Wherever an image appears in the data, omit it and copy all the remaining text word for word.

*Supplied entries*.
────────────────

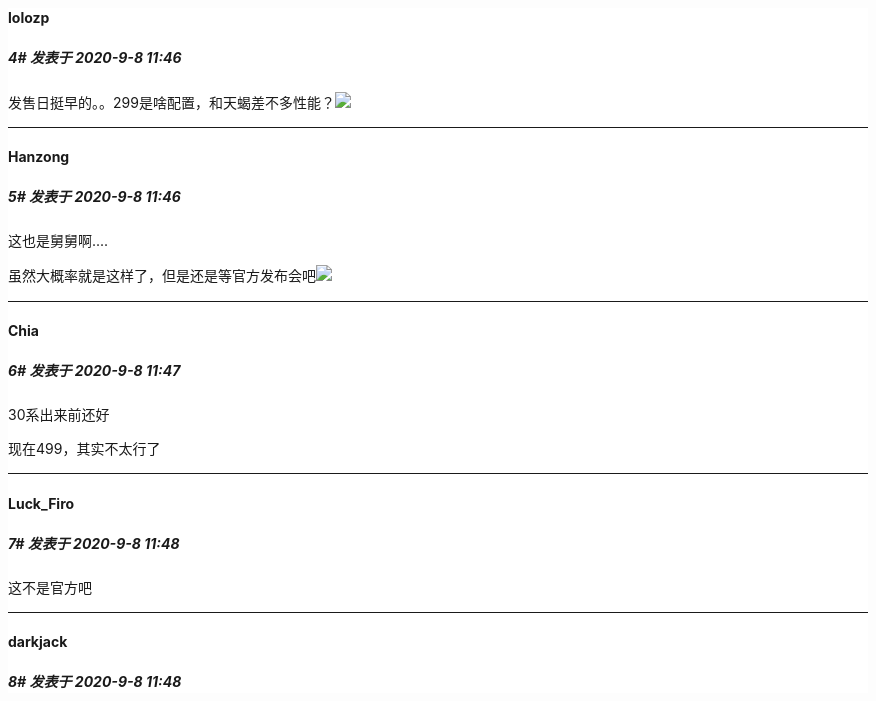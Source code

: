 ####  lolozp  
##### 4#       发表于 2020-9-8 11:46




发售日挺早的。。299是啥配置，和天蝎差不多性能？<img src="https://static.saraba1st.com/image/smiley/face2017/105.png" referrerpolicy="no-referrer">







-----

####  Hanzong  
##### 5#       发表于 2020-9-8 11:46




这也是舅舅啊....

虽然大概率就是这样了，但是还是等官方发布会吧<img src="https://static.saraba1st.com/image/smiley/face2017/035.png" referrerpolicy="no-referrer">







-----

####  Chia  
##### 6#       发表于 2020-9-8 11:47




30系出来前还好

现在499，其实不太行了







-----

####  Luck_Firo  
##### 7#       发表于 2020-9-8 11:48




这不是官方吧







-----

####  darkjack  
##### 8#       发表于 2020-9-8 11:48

────────────────

*Answer to the exercise*.
Source code

: ####  lolozp  
##### 4#       发表于 2020-9-8 11:46




发售日挺早的。。299是啥配置，和天蝎差不多性能？<img src="https://static.saraba1st.com/image/smiley/face2017/105.png" referrerpolicy="no-referrer">







-----

####  Hanzong  
##### 5#       发表于 2020-9-8 11:46




这也是舅舅啊....

虽然大概率就是这样了，但是还是等官方发布会吧<img src="https://static.saraba1st.com/image/smiley/face2017/035.png" referrerpolicy="no-referrer">







-----

####  Chia  
##### 6#       发表于 2020-9-8 11:47




30系出来前还好

现在499，其实不太行了







-----

####  Luck_Firo  
##### 7#       发表于 2020-9-8 11:48




这不是官方吧







-----

####  darkjack  
##### 8#       发表于 2020-9-8 11:48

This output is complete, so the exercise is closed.